═════ AVAILABLE RECORDS
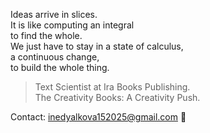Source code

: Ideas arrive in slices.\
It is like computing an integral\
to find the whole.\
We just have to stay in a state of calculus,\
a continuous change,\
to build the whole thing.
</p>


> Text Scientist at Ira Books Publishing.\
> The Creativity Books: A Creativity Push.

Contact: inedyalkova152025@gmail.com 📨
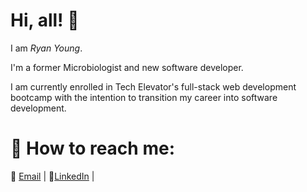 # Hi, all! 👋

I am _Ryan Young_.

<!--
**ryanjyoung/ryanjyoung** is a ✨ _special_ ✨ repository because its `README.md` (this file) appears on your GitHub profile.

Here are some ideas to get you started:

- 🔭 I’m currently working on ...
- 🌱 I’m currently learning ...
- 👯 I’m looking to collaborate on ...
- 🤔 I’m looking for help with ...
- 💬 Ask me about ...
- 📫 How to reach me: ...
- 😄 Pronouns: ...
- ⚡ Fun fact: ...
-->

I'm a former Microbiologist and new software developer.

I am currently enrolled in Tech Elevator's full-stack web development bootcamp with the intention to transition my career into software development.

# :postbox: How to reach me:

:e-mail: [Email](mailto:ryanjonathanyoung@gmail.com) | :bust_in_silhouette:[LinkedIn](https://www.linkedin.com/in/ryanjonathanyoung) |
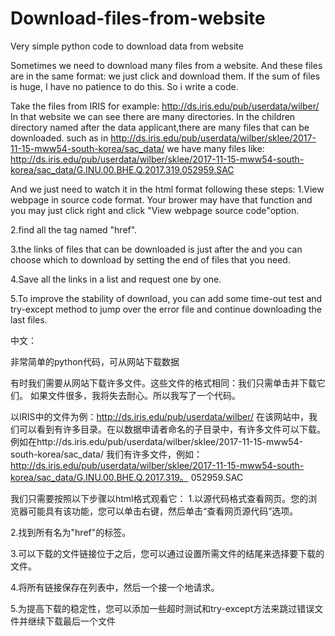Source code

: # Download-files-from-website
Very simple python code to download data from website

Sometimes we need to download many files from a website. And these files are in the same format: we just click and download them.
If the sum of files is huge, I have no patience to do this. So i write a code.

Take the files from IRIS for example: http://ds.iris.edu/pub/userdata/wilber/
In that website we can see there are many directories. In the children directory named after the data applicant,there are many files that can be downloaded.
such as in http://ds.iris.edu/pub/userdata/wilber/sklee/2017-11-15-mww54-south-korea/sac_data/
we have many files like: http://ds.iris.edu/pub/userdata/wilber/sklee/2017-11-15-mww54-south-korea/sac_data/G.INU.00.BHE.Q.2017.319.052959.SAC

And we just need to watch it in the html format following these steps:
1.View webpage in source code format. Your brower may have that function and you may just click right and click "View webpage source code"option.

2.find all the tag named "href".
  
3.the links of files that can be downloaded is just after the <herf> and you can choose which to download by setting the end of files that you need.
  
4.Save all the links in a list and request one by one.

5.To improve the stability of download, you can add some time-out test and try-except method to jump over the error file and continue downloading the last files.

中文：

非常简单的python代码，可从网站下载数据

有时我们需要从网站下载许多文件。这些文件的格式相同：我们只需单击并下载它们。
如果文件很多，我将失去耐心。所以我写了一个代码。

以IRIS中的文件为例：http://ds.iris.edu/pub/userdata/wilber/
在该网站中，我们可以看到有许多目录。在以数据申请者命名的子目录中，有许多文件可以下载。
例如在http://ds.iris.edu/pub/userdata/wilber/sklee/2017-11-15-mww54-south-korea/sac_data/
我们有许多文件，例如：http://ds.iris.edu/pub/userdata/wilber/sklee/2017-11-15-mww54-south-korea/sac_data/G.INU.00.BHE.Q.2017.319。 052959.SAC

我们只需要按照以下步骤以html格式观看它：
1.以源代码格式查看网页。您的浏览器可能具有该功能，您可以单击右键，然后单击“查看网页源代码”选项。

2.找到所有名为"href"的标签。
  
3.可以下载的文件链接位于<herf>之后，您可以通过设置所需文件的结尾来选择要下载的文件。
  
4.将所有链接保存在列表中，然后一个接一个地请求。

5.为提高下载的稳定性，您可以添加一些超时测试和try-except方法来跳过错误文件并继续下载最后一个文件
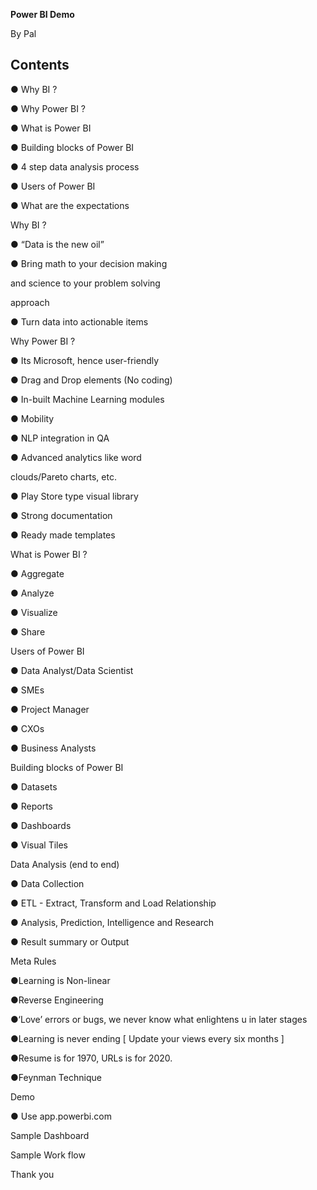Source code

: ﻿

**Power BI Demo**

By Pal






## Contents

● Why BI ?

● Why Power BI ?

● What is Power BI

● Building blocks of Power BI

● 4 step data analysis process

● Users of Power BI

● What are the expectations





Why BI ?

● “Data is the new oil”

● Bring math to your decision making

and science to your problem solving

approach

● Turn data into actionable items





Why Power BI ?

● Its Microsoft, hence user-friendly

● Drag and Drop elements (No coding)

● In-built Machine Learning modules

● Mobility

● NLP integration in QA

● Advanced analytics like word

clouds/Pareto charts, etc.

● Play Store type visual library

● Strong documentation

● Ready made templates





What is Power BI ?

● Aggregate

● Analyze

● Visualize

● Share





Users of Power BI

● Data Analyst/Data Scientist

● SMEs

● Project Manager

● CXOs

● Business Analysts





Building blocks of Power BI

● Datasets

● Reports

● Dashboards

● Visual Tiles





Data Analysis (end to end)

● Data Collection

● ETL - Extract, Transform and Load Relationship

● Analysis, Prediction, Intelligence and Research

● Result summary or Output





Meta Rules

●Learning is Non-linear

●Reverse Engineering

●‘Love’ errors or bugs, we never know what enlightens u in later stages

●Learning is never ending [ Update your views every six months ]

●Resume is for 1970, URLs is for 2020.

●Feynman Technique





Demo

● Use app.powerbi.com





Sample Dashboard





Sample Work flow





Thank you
══════════
→ **WHAT NEEDS TO BE DONE**:
Return each full line of the entries that contains the word "wilber".

→ **ANSWER TO THIS TASK**:
Take the files from IRIS for example: http://ds.iris.edu/pub/userdata/wilber/
such as in http://ds.iris.edu/pub/userdata/wilber/sklee/2017-11-15-mww54-south-korea/sac_data/
we have many files like: http://ds.iris.edu/pub/userdata/wilber/sklee/2017-11-15-mww54-south-korea/sac_data/G.INU.00.BHE.Q.2017.319.052959.SAC
以IRIS中的文件为例：http://ds.iris.edu/pub/userdata/wilber/
例如在http://ds.iris.edu/pub/userdata/wilber/sklee/2017-11-15-mww54-south-korea/sac_data/
我们有许多文件，例如：http://ds.iris.edu/pub/userdata/wilber/sklee/2017-11-15-mww54-south-korea/sac_data/G.INU.00.BHE.Q.2017.319。 052959.SAC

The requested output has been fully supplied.